Haidar Badawai Sadiq’s firing was announced by SUNA, Sudan’s state news agency.
Badawi had been quoted by Sky News Arabia as saying he looked forward to a peace agreement with Israel and that he wouldn’t deny contacts between Sudan and Israel. A deal would be in the best interest of both countries he said, adding: “There is no reason for the continuation of hostility between Sudan and Israel.”
Shortly after the comments were made public, Israeli Prime Minister Benjamin Netanyahu’s office said he welcomed the position of the Sudanese Foreign Ministry.

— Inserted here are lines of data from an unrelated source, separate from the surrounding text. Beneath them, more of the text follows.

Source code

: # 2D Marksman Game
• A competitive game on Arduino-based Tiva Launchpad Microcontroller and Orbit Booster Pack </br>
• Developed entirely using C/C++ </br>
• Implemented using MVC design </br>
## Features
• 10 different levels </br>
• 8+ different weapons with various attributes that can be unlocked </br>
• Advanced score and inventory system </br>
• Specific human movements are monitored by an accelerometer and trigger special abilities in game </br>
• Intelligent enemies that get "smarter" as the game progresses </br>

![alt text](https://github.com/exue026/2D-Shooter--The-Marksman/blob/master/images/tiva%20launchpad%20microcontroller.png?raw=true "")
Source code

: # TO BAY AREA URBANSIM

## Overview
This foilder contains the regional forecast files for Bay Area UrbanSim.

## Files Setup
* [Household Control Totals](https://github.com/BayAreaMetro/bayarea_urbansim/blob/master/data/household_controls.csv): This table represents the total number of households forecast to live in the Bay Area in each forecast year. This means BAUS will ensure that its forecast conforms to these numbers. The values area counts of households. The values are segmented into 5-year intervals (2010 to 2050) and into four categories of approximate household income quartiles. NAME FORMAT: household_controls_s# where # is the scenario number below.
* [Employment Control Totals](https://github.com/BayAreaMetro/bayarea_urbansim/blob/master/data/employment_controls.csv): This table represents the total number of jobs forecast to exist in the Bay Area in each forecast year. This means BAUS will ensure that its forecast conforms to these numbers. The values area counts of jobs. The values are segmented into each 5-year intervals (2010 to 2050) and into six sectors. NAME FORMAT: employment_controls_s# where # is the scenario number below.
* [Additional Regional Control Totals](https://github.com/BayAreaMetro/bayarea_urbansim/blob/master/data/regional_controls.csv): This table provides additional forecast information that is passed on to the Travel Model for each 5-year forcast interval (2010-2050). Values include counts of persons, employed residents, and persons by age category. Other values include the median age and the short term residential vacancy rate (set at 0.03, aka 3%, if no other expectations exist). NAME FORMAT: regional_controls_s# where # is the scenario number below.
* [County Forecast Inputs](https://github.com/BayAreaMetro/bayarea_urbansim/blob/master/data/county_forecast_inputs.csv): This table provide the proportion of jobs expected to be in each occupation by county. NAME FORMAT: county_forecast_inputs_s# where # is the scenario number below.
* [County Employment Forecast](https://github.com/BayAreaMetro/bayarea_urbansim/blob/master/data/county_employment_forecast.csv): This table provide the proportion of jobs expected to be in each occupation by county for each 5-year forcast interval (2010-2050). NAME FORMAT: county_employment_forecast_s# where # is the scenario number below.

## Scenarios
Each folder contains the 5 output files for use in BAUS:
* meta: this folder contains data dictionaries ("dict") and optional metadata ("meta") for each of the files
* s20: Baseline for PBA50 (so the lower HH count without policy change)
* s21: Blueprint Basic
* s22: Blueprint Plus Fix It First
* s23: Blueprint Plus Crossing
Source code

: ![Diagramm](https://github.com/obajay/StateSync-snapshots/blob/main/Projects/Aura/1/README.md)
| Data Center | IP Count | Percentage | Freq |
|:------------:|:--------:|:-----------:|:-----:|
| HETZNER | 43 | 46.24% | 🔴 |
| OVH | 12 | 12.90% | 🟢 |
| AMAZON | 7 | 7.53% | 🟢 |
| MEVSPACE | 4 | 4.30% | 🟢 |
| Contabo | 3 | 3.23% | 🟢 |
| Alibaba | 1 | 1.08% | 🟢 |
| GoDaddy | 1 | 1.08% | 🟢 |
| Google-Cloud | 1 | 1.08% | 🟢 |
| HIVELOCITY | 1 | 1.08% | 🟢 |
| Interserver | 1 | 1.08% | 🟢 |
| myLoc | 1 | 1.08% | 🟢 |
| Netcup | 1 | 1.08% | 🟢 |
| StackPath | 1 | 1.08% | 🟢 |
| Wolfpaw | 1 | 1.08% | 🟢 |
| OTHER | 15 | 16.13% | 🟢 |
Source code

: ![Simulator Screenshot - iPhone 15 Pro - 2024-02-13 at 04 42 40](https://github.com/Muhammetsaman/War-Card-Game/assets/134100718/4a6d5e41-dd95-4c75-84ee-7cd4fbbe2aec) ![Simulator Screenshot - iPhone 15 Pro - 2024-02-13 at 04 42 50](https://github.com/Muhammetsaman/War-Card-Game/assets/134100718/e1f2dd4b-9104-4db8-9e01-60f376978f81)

“Israel, Sudan and the entire region will benefit from the peace agreement and will be able—together—to build a better future for all peoples of the region. We will do whatever is necessary to turn vision into reality,” said Netanyahu, who met earlier this year with Gen. Abdel-Fattah Burhan, the transitional head of Sudan, in Uganda. The secret meeting was denounced by Abdalla Hamdok, Sudan’s prime minister.
Gabi Ashkenazi, Israel’s foreign minister, said Badawi’s announcement “highlights the fundamental change that is taking place in the Middle East in general, and in Sudan in particular, 53 years after the Khartoum Conference in which Sudan called for no recognition of the State of Israel.”
Also known as the Khartoum Arab Summit, the conference in 1967 featured nations agreeing to not undertake negotiations with Israel. Officials also said they wouldn’t recognize Israel, which had recently triumphed in the Six-Day War, gaining the West Bank, the Gaza Strip, and other land.
Later Tuesday, Omar Qamar al-Din, Sudan’s acting foreign minister, said Badawi’s comments were met “with astonishment.” Al-Din said his ministry hasn’t discussed the issue of relations with Israel and downplayed Badawi’s authority.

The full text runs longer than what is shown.